***** Provided entries

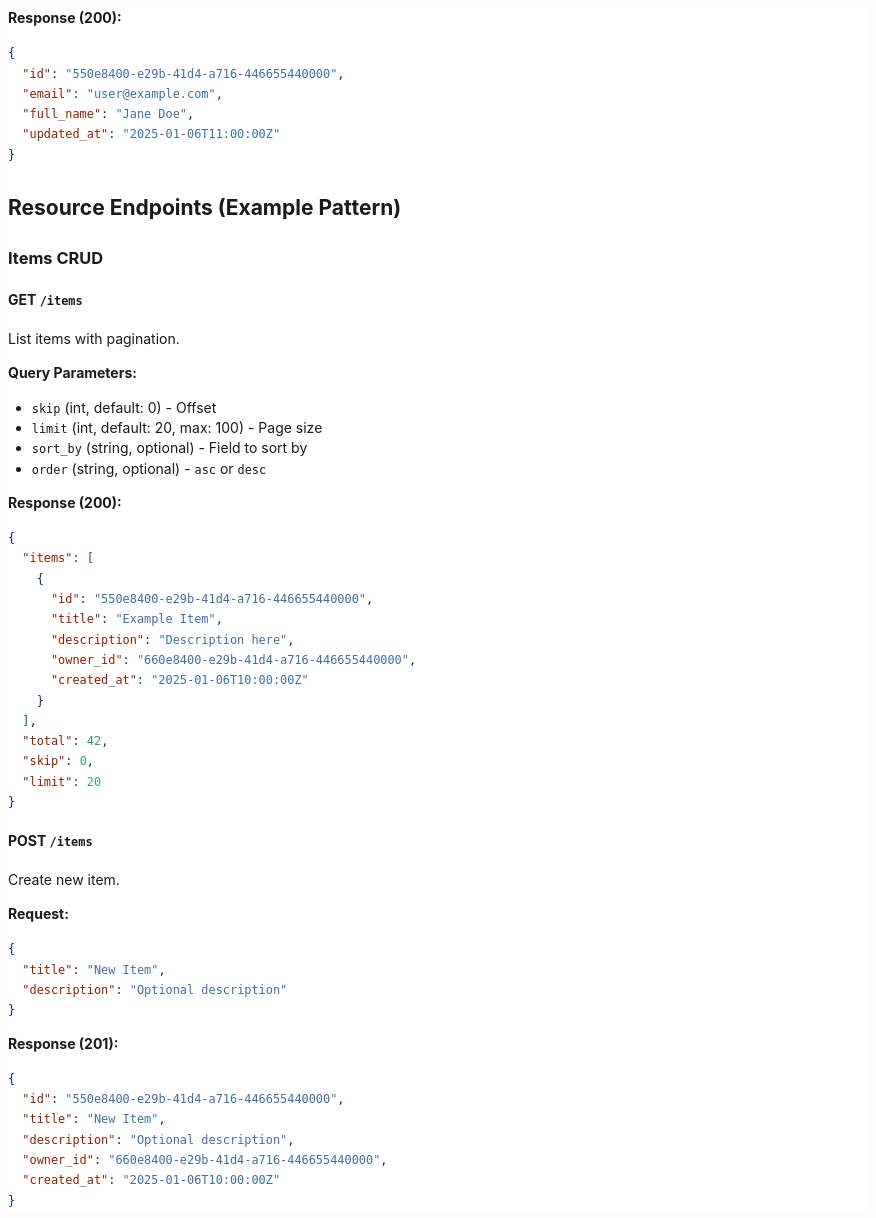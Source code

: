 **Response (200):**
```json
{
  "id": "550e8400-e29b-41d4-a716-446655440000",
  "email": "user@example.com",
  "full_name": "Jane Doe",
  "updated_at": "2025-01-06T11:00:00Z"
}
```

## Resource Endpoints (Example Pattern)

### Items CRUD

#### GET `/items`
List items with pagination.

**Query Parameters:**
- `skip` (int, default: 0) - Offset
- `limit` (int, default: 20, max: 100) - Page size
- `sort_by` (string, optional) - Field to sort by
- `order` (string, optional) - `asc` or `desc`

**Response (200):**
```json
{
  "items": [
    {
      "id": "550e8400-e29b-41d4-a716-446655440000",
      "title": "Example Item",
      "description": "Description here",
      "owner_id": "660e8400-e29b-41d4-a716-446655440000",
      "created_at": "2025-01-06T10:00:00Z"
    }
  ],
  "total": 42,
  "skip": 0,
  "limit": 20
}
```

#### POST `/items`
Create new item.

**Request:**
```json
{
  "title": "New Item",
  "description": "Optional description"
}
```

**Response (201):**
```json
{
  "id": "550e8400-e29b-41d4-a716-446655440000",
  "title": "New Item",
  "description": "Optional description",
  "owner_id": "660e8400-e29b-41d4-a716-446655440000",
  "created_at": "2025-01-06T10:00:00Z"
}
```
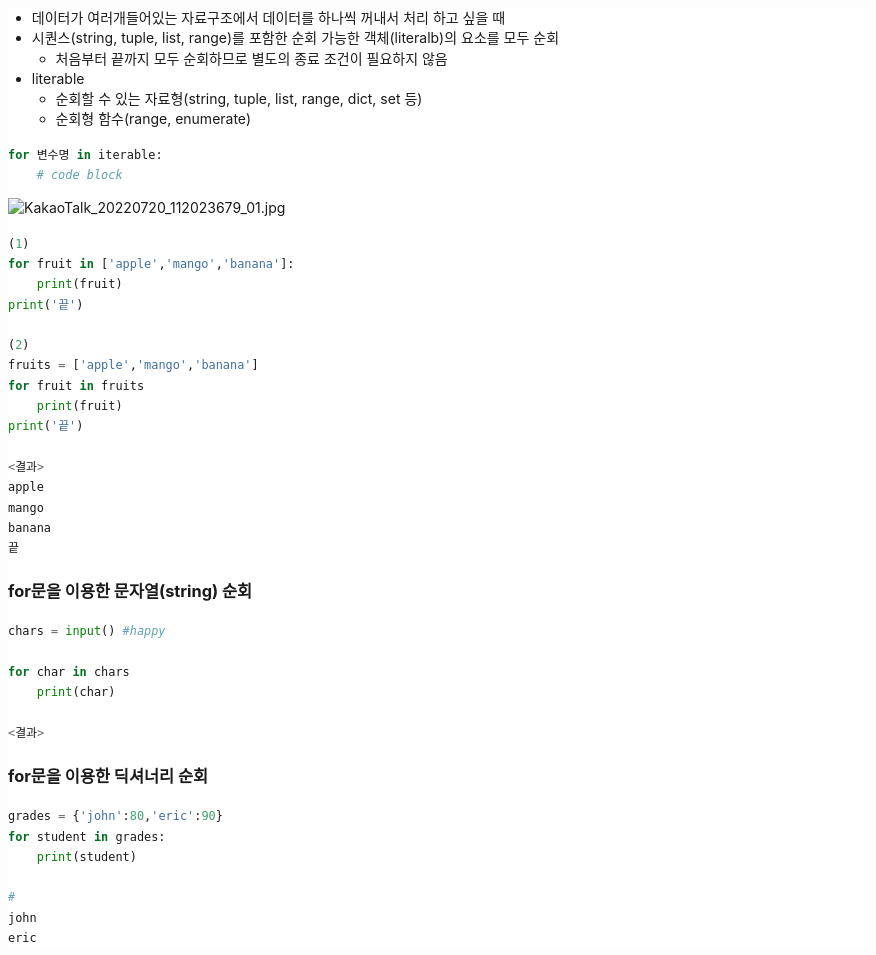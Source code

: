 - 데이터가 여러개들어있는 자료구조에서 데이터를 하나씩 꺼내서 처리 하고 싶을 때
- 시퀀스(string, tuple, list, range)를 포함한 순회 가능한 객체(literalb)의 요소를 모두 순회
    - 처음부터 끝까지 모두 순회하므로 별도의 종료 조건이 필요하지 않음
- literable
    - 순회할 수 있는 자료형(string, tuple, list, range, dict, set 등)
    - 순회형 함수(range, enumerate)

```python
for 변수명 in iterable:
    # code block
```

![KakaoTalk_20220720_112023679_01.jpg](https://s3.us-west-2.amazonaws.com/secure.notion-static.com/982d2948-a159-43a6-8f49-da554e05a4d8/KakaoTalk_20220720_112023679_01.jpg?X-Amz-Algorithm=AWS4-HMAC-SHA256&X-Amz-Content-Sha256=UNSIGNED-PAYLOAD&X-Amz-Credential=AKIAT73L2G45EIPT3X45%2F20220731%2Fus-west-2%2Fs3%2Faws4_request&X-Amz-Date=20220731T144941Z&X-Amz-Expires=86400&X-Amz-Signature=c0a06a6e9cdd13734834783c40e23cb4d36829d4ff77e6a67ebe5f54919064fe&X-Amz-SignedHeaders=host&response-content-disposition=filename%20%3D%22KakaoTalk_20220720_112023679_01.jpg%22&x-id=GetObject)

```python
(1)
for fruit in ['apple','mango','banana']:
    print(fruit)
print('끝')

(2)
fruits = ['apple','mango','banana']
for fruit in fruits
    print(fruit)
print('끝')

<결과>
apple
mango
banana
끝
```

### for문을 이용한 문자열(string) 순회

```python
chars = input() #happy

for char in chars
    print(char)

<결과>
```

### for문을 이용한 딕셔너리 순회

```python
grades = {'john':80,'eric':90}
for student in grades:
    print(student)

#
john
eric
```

**********
***** Provided entries

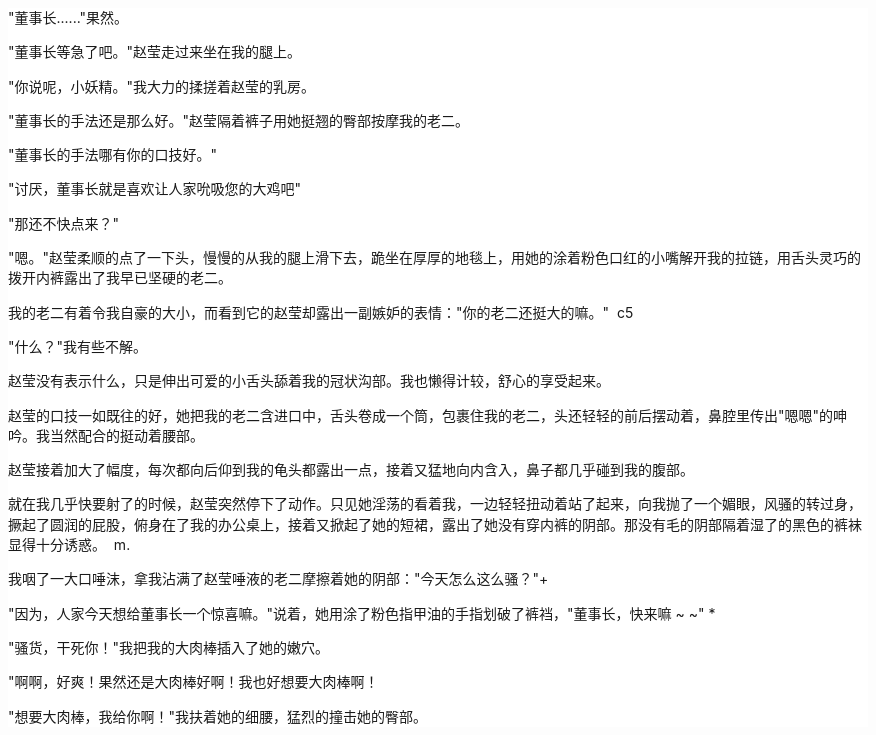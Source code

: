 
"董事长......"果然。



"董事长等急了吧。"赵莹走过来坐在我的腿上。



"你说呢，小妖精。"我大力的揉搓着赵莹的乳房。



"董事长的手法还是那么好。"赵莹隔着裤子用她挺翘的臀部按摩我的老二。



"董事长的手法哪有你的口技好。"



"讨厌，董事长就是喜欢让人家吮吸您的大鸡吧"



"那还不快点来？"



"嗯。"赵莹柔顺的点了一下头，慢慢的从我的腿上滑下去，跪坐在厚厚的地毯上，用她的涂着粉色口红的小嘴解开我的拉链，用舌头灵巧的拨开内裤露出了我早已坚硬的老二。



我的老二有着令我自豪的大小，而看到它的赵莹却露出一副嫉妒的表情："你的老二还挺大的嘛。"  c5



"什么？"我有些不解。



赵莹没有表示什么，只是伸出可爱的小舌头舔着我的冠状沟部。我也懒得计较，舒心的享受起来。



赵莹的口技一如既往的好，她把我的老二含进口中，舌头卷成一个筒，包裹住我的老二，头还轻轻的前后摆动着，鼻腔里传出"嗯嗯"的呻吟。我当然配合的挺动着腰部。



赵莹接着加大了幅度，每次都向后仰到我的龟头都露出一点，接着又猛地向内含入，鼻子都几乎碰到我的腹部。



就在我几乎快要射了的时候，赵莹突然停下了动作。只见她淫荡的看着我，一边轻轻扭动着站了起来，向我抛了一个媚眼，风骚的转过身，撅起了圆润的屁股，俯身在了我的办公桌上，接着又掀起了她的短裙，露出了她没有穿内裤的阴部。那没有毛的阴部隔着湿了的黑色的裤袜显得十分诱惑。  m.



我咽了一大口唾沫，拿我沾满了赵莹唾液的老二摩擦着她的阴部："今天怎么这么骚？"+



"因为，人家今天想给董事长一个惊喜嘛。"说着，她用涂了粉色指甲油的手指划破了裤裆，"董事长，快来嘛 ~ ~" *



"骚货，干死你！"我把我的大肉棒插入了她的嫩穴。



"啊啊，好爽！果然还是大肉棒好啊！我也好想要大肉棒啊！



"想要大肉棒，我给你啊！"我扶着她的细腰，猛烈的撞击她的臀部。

**********

*Required action*
Provide solely the number of lines in the listing that contain "student".

*Answer box*
2